Geçmişten bugüne Altın Portakal korteji, yalnızca sinema yıldızlarının yürüyüşü değil, Antalya halkının sinemayla kurduğu gönül bağının bir simgesi olarak kabul ediliyor. 1978, 1979–1984, 2020 ve 2023 yıllarında yapılamayan kortejler, festival tarihinin kısa kesintileri olarak kalsa da, her dönüşü Antalya’nın sinema tutkusunun hiç azalmadığını kanıtladı. Bugün hala her yıl ekim ayında cadde boyunca uzanan kortejle Antalya, “Sinemanın kalbi burada atıyor” sözünü bir kez daha haklı çıkarıyor.

Altın Portakal Heykelciği ya da Venüs Heykeli 2005 yılına kadar Altın Portakal ödülü olarak verilmiştir. 2005-2008 yıllarında ödülün şekli değiştirilmiştir. 2009'daki festivalden bu yana yeniden Venüs heykeli ödül olarak verilmeye başlanmıştır. Altın renginde olan heykelcik sol elinde portakal tutan bir kadın biçiminde tasarlanmıştır.
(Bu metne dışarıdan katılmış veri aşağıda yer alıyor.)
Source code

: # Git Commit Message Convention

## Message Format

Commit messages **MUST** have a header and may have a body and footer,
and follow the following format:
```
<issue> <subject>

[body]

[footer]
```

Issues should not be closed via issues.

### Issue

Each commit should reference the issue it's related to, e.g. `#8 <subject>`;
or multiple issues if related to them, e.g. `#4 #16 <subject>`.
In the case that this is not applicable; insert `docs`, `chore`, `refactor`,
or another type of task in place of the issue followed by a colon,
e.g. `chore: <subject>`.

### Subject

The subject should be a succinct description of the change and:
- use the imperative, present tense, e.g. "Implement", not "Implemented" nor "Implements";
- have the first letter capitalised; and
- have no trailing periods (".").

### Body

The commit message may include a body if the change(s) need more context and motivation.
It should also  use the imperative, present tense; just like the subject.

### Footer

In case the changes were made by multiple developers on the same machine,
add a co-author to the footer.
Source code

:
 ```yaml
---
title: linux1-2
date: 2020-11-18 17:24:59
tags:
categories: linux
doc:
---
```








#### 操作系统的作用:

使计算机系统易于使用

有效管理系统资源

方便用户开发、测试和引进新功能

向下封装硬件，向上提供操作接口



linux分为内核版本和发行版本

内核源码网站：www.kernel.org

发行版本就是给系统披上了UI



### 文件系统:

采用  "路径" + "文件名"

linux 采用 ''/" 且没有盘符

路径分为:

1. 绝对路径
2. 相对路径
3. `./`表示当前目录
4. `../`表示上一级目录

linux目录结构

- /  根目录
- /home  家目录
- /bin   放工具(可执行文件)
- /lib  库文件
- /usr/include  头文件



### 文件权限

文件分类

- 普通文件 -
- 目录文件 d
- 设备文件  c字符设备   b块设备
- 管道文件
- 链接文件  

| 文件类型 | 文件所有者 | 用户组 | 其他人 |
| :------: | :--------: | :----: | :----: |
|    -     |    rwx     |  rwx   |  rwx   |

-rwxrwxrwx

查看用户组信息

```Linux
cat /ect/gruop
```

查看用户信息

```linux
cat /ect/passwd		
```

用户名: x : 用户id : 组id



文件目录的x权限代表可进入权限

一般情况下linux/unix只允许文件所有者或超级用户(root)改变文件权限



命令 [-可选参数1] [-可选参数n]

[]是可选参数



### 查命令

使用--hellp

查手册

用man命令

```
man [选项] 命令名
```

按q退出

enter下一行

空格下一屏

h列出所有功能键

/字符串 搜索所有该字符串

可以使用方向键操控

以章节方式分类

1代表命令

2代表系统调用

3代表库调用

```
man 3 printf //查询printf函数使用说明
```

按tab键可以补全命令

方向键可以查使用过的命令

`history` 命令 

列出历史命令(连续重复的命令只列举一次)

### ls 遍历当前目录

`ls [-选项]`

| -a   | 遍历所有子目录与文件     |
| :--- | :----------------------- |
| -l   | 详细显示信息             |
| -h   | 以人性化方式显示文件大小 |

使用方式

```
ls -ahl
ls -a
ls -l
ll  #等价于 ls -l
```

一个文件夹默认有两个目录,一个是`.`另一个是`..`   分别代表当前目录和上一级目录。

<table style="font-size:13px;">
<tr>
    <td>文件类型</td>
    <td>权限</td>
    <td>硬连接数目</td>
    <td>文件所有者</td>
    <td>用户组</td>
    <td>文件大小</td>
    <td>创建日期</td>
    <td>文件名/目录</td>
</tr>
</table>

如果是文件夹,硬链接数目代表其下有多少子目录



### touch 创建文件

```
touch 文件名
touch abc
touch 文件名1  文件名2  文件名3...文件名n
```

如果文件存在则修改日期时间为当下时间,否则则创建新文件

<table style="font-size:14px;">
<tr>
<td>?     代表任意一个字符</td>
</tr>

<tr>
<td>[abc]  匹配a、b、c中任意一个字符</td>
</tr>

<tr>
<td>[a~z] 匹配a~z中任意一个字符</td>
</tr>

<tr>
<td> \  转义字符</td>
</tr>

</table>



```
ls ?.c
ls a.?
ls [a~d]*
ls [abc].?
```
Altın Portakal jürileri festival yürütme kurulu tarafından belirlenir. Son dönemdeki festivallerde Ulusal Uzun Metraj Yarışması, Ulusal Belgesel Film Yarışması, Ulusal Kısa Metraj Film Yarışması, Uluslararası Uzun Metraj Yarışması, SİYAD ve Film-Yön olmak üzere 6 farklı jüri görev almaktadır.

Altın Portakal Film Festivalinde dört ana dalda ödüller verilmektedir. Ulusal Uzun Metraj Film Yarışması ve Uluslararası Uzun Metraj Film Yarışması'nın yanı sıra, Ulusal Belgesel Film Yarışması ve Ulusal Kısa Film Yarışması da yer almaktadır. Festivalde ayrıca, başta Asya ve Avrupa sineması olmak üzere, dünya sinemasının önemli ve saygın isimlerinin filmleri de sinemaseverlerle buluşmaktadır.